◆ What the task requires
What lines of the data below hold "Processing"? Show them.

(Plain-text document sources)
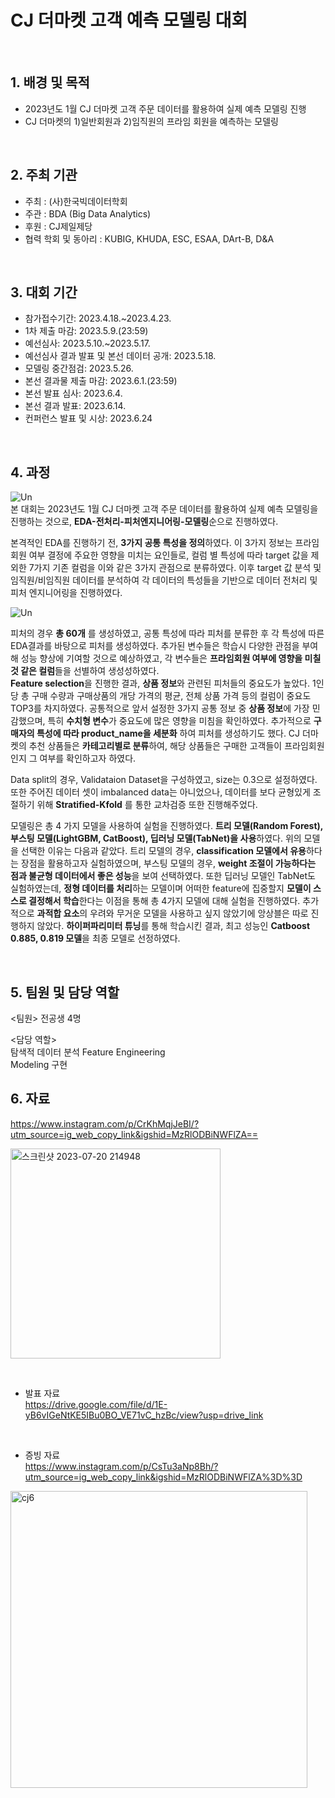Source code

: # CJ 더마켓 고객 예측 모델링 대회 

<br/>

## 1. 배경 및 목적

- 2023년도 1월 CJ 더마켓 고객 주문 데이터를 활용하여 실제 예측 모델링 진행
- CJ 더마켓의 1)일반회원과 2)임직원의 프라임 회원을 예측하는 모델링

<br/>

## 2. 주최 기관

- 주최 : (사)한국빅데이터학회
- 주관 : BDA (Big Data Analytics)
- 후원 : CJ제일제당
- 협력 학회 및 동아리 : KUBIG, KHUDA, ESC, ESAA, DArt-B, D&A

<br/>

## 3. 대회 기간

- 참가접수기간: 2023.4.18.~2023.4.23.
- 1차 제출 마감: 2023.5.9.(23:59)
- 예선심사: 2023.5.10.~2023.5.17.
- 예선심사 결과 발표 및 본선 데이터 공개: 2023.5.18.
- 모델링 중간점검: 2023.5.26.
- 본선 결과물 제출 마감: 2023.6.1.(23:59)
- 본선 발표 심사: 2023.6.4.
- 본선 결과 발표: 2023.6.14.
- 컨퍼런스 발표 및 시상: 2023.6.24
  
<br/>




## 4. 과정   
![Un](https://github.com/Ji-eun-Kim/Big-Data-Processing-n-Visualization/assets/124686375/2e510029-0789-4dc0-8bf9-c811c6984fcd)  
본 대회는 2023년도 1월 CJ 더마켓 고객 주문 데이터를 활용하여 실제 예측 모델링을 진행하는 것으로,  **EDA-전처리-피처엔지니어링-모델링**순으로 진행하였다.  

본격적인 EDA를 진행하기 전, **3가지 공통 특성을 정의**하였다. 이 3가지 정보는 프라임회원 여부 결정에 주요한 영향을 미치는 요인들로, 컬럼 별 특성에 따라 target 값을 제외한 7가지 기존 컬럼을 이와 같은 3가지 관점으로 분류하였다. 이후 target 값 분석 및 임직원/비임직원 데이터를 분석하여 각 데이터의 특성들을 기반으로 데이터 전처리 및 피처 엔지니어링을 진행하였다.    

![Un](https://github.com/Ji-eun-Kim/Big-Data-Processing-n-Visualization/assets/124686375/c116280a-6c1f-452c-a335-33ef093ac1fe)  

피처의 경우 **총 60개** 를 생성하였고, 공통 특성에 따라 피처를 분류한 후 각 특성에 따른 EDA결과를 바탕으로 피처를 생성하였다. 추가된 변수들은 학습시 다양한 관점을 부여해 성능 향상에 기여할 것으로 예상하였고, 각 변수들은 **프라임회원 여부에 영향을 미칠 것 같은 컬럼**들을 선별하여 생성성하였다.   
**Feature selection**을 진행한 결과, **상품 정보**와 관련된 피처들의 중요도가 높았다. 1인당 총 구매 수량과 구매상품의 개당 가격의 평균, 전체 상품 가격 등의 컬럼이 중요도 TOP3를 차지하였다. 공통적으로 앞서 설정한 3가지 공통 정보 중 **상품 정보**에 가장 민감했으며, 특히 **수치형 변수**가 중요도에 많은 영향을 미침을 확인하였다. 추가적으로 **구매자의 특성에 따라 product_name을 세분화** 하여 피처를 생성하기도 했다. CJ 더마켓의 추천 상품들은 **카테고리별로 분류**하여, 해당 상품들은 구매한 고객들이 프라임회원인지 그 여부를 확인하고자 하였다.  

   Data split의 경우, Validataion Dataset을 구성하였고, size는 0.3으로 설정하였다. 또한 주어진 데이터 셋이 imbalanced data는 아니었으나, 데이터를 보다 균형있게 조절하기 위해 **Stratified-Kfold** 를 통한 교차검증 또한 진행해주었다.   

모델링은 총 4 가지 모델을 사용하여 실험을 진행하였다. **트리 모델(Random Forest), 부스팅 모델(LightGBM, CatBoost), 딥러닝 모델(TabNet)을 사용**하였다. 위의 모델을 선택한 이유는 다음과 같았다. 트리 모델의 경우, **classification 모델에서 유용**하다는 장점을 활용하고자 실험하였으며, 부스팅 모델의 경우, **weight 조절이 가능하다는 점과 불균형 데이터에서 좋은 성능**을 보여 선택하였다. 또한 딥러닝 모델인 TabNet도 실험하였는데, **정형 데이터를 처리**하는 모델이며 어떠한 feature에 집중할지 **모델이 스스로 결정해서 학습**한다는 이점을 통해 총 4가지 모델에 대해 실험을 진행하였다. 추가적으로 **과적합 요소**의 우려와 무거운 모델을 사용하고 싶지 않았기에 앙상블은 따로 진행하지 않았다. **하이퍼파리미터 튜닝**를 통해 학습시킨 결과, 최고 성능인 **Catboost 0.885, 0.819 모델**을 최종 모델로 선정하였다.  


<br/>


## 5. 팀원 및 담당 역할
<팀원> 
전공생 4명


<담당 역할>    
탐색적 데이터 분석
Feature Engineering  
Modeling 구현  





## 6. 자료
https://www.instagram.com/p/CrKhMqjJeBI/?utm_source=ig_web_copy_link&igshid=MzRlODBiNWFlZA==    

<img width="336" alt="스크린샷 2023-07-20 214948" src="https://github.com/Ji-eun-Kim/Big-Data-Processing-n-Visualization/assets/124686375/cda6fced-fd4f-4e47-b654-502384883435"> <br/>



<br/>

 
- 발표 자료  
https://drive.google.com/file/d/1E-yB6vIGeNtKE5IBu0BO_VE71vC_hzBc/view?usp=drive_link


<br/>

- 증빙 자료  
https://www.instagram.com/p/CsTu3aNp8Bh/?utm_source=ig_web_copy_link&igshid=MzRlODBiNWFlZA%3D%3D  
<img width="475" alt="cj6" src="https://github.com/Ji-eun-Kim/Big-Data-Processing-n-Visualization/assets/124686375/8d89b943-889f-4e72-b8e7-5bb3a478211c">
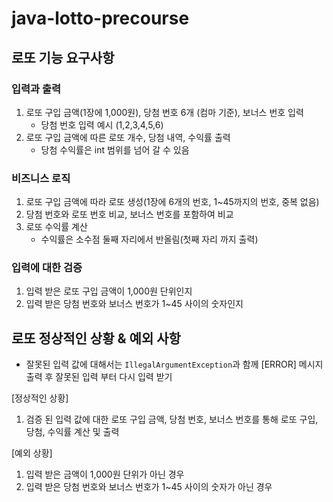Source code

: # java-lotto-precourse

## 로또 기능 요구사항

### 입력과 출력
1. 로또 구입 금액(1장에 1,000원), 당첨 번호 6개 (컴마 기준), 보너스 번호 입력
    - 당첨 번호 입력 예시 (1,2,3,4,5,6)
2. 로또 구입 금액에 따른 로또 개수, 당첨 내역, 수익률 출력
    - 당첨 수익률은 int 범위를 넘어 갈 수 있음

### 비즈니스 로직
1. 로또 구입 금액에 따라 로또 생성(1장에 6개의 번호, 1~45까지의 번호, 중복 없음)
2. 당첨 번호와 로또 번호 비교, 보너스 번호를 포함하여 비교
3. 로또 수익률 계산
   - 수익률은 소수점 둘째 자리에서 반올림(첫째 자리 까지 출력)

### 입력에 대한 검증
1. 입력 받은 로또 구입 금액이 1,000원 단위인지
2. 입력 받은 당첨 번호와 보너스 번호가 1~45 사이의 숫자인지

## 로또 정상적인 상황 & 예외 사항
- 잘못된 입력 값에 대해서는 `IllegalArgumentException`과 함께 [ERROR] 메시지 출력 후 잘못된 입력 부터 다시 입력 받기 

[정상적인 상황]
1. 검증 된 입력 값에 대한 로또 구입 금액, 당첨 번호, 보너스 번호를 통해 로또 구입, 당첨, 수익률 계산 및 출력 

[예외 상황]
1. 입력 받은 금액이 1,000원 단위가 아닌 경우
2. 입력 받은 당첨 번호와 보너스 번호가 1~45 사이의 숫자가 아닌 경우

◆ Task answer
![Un](https://github.com/Ji-eun-Kim/Big-Data-Processing-n-Visualization/assets/124686375/2e510029-0789-4dc0-8bf9-c811c6984fcd)  
![Un](https://github.com/Ji-eun-Kim/Big-Data-Processing-n-Visualization/assets/124686375/c116280a-6c1f-452c-a335-33ef093ac1fe)  
<img width="336" alt="스크린샷 2023-07-20 214948" src="https://github.com/Ji-eun-Kim/Big-Data-Processing-n-Visualization/assets/124686375/cda6fced-fd4f-4e47-b654-502384883435"> <br/>
<img width="475" alt="cj6" src="https://github.com/Ji-eun-Kim/Big-Data-Processing-n-Visualization/assets/124686375/8d89b943-889f-4e72-b8e7-5bb3a478211c">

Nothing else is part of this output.